According to the Devonshire historian Risdon (died 1640), Richard Cole sold the estate of Slade, which had been the seat of his Cole ancestors from the reign of King Edward II (1307–1327), which soon afterwards became a seat of the Savery family. According to the Devonshire historian Pole (d.1635), Richard Cole "conveyed this land" (i.e. Bucks and Wallen) "unto .... Cole of London, as I have bine enformed". This was his second cousin Gregory Cole (d.1660), a lawyer of the Middle Temple, and of Petersham in Surrey, who founded a second line of the Cole family at Bucks and at Enstone in Oxfordshire. The large and elaborate monument of George Cole (d.1624) of the Middle Temple, Gregory's father, survives in Petersham Church. The estate of Bucks remained in the Cole family until 1802, on the death at the age of 96 of Rev.

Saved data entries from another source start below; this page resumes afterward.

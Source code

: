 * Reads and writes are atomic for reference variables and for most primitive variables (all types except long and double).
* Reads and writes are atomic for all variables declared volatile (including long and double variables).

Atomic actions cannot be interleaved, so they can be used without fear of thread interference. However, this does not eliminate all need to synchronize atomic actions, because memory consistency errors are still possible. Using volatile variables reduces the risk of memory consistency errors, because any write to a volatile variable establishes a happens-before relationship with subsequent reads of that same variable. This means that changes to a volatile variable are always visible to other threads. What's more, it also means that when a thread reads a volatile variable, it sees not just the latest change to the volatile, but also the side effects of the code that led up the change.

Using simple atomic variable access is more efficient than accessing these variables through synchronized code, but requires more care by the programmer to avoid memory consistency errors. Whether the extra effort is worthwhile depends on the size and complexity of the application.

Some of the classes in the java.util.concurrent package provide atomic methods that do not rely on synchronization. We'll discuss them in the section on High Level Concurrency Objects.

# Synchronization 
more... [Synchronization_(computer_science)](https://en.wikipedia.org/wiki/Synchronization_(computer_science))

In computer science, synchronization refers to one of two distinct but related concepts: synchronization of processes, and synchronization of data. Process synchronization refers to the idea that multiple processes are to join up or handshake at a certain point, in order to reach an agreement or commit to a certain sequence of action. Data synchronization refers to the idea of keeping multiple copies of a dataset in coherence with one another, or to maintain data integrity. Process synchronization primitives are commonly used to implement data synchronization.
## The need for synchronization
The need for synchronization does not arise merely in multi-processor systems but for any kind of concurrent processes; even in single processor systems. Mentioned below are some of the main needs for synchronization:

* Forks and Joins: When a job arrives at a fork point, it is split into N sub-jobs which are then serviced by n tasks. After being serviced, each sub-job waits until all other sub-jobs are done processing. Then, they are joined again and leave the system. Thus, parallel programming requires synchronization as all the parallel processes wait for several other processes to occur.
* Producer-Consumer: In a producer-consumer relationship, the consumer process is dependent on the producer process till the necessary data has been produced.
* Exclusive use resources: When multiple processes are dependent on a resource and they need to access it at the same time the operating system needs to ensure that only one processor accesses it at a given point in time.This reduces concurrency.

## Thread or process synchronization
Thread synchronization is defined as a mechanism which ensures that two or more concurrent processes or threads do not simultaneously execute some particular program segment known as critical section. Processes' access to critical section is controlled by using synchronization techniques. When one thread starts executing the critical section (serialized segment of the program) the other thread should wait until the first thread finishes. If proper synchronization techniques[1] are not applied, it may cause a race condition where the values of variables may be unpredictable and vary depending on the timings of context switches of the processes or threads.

Potter Cole (1705-1802), a grandson of Gregory Cole and the last in the male line, Rector of Hawksbury in Gloucestershire for over seventy years. Potter Cole bequeathed Bucks to his nephew Rev. William Loggin of Long Marston in Gloucestershire, who in accordance with the bequest assumed the name and arms of Cole by Act of Parliament on 26 June 1802, and was the father of the Rev. William Loggin, the owner of Bucks in 1822.

==Marriage==
In 1590 at Penkevil in Cornwall he married Radigan (alias Radagand, etc.) Boscawen, second daughter of Nicholas Boscawen (died 1626) of Penkevil. Her brother Hugh Boscawen (1578–1641) of Penkevil was Recorder of Truro in Cornwall and was the grandfather of Hugh Boscawen, 1st Viscount Falmouth (c. 1680 – 1734). The arms of Cole impaling Boscawen (Ermine, a rose gules barbed and seeded proper) are displayed twice on top of his monument in Woolfardisworthy Church. The marriage was without progeny. Radigan survived her husband and remarried (as his second wife) to Sir William Cooke (1574–1619) of Highnam in Gloucestershire, Member of Parliament, which marriage was also without progeny. However, she was clearly popular with her two Cooke step-daughters (namely Elizabeth Scudamore of Kentchurch Court in Herefordshire and Ann Ball wife of Peter Ball (died 1680), MP, of Mamhead in Devon) who each named one of their daughters "Radagand" after her.

==Death and succession==
He died without progeny on 19 April 1614,
"having long languished" as he wrote in his will dated 7 January 1612. Legend however states that he was either killed fighting pirates near Bucks Mills, or was killed together with many others at a battle at Bitworthy, near Bucks, the site of which is memorialised by a field named "Bloody Park". It is believed that a survivor from this battle sought refuge in Woolfardisworthy Church, but died from his wounds in the churchyard, having buried his "small framed cross" in the graveyard. This cross was discovered many years later by a vicar's daughter, but was lost in 1993. A field between Bucks and Woolfardisworthy Church has the ancient name "Paradise", where it is believed a communal graveyard exists for all the men killed at Bitworthy. Another story explaining the existence of the cross found in the graveyard is that it came from a Spanish sailor whose warship in the Spanish Armada had been wrecked in a storm off the coast in 1588, who similarly attempted unsuccessfully to reach the sanctuary of the church.

==Monument==
His large monument with semi-recumbent effigy dressed in armour survives in All Hallows Church, Woolfardisworthy. The monument was said in 1978 to retain the original paintwork. The Latin inscription etched onto a slate tablet is largely worn away.